Who Relies More on World Knowledge and Bias for Syntactic Ambiguity Resolution: Humans or LLMs?
So Young Lee, Russell Scheinberg, Amber Shore, Ameeta Agrawal
TL;DR
This work addresses how humans and LLMs resolve syntactic ambiguity in relative clauses across six languages by introducing MultiWho, a multilingual RC-attachment dataset developed through iterative linguist–LLM collaboration. The study finds that LLMs default to low-attachment and rely on world-knowledge biases, achieving high accuracy only in unambiguous cases, while humans exhibit language-specific attachment patterns and flexible interpretation when world knowledge conflicts with syntax. Methodologically, it combines a controlled English-led creation, language adaptations, and forced-choice paradigms with robust statistical analyses across multiple languages and answer-order conditions. The results highlight the need for more diverse, pragmatically nuanced multilingual training to produce LLMs with human-like, flexible language comprehension across contexts and cultures.
Abstract
This study explores how recent large language models (LLMs) navigate relative clause attachment {ambiguity} and use world knowledge biases for disambiguation in six typologically diverse languages: English, Chinese, Japanese, Korean, Russian, and Spanish.

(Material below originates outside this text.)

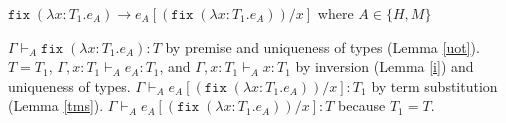 \begin{case}
$\mathtt{fix}\;(\lambda x:T_{1}.e_{A})\rightarrow e_{A}[(\mathtt{fix}\;(\lambda x:T_{1}.e_{A}))/x]$ where $A\in\lbrace H,M\rbrace$

$\Gamma\vdash_{A}\mathtt{fix}\;(\lambda x:T_{1}.e_{A}):T$ by premise and uniqueness of types (Lemma \ref{uot}).  $T=T_{1}$, $\Gamma,x:T_{1}\vdash_{A}e_{A}:T_{1}$, and $\Gamma,x:T_{1}\vdash_{A}x:T_{1}$ by inversion (Lemma \ref{i}) and uniqueness of types.  $\Gamma\vdash_{A}e_{A}[(\mathtt{fix}\;(\lambda x:T_{1}.e_{A}))/x]:T_{1}$ by term substitution (Lemma \ref{tms}).  $\Gamma\vdash_{A}e_{A}[(\mathtt{fix}\;(\lambda x:T_{1}.e_{A}))/x]:T$ because $T_{1}=T$.
\end{case}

We describe the process of creating a novel dataset -- MultiWho -- for fine-grained evaluation of relative clause attachment preferences in ambiguous and unambiguous contexts. Our experiments with three LLMs indicate that, contrary to humans, LLMs consistently exhibit a preference for local attachment, displaying limited responsiveness to syntactic variations or language-specific attachment patterns. Although LLMs performed well in unambiguous cases, they rigidly prioritized world knowledge biases, lacking the flexibility of human language processing. These findings highlight the need for more diverse, pragmatically nuanced multilingual training to improve LLMs' handling of complex structures and human-like comprehension.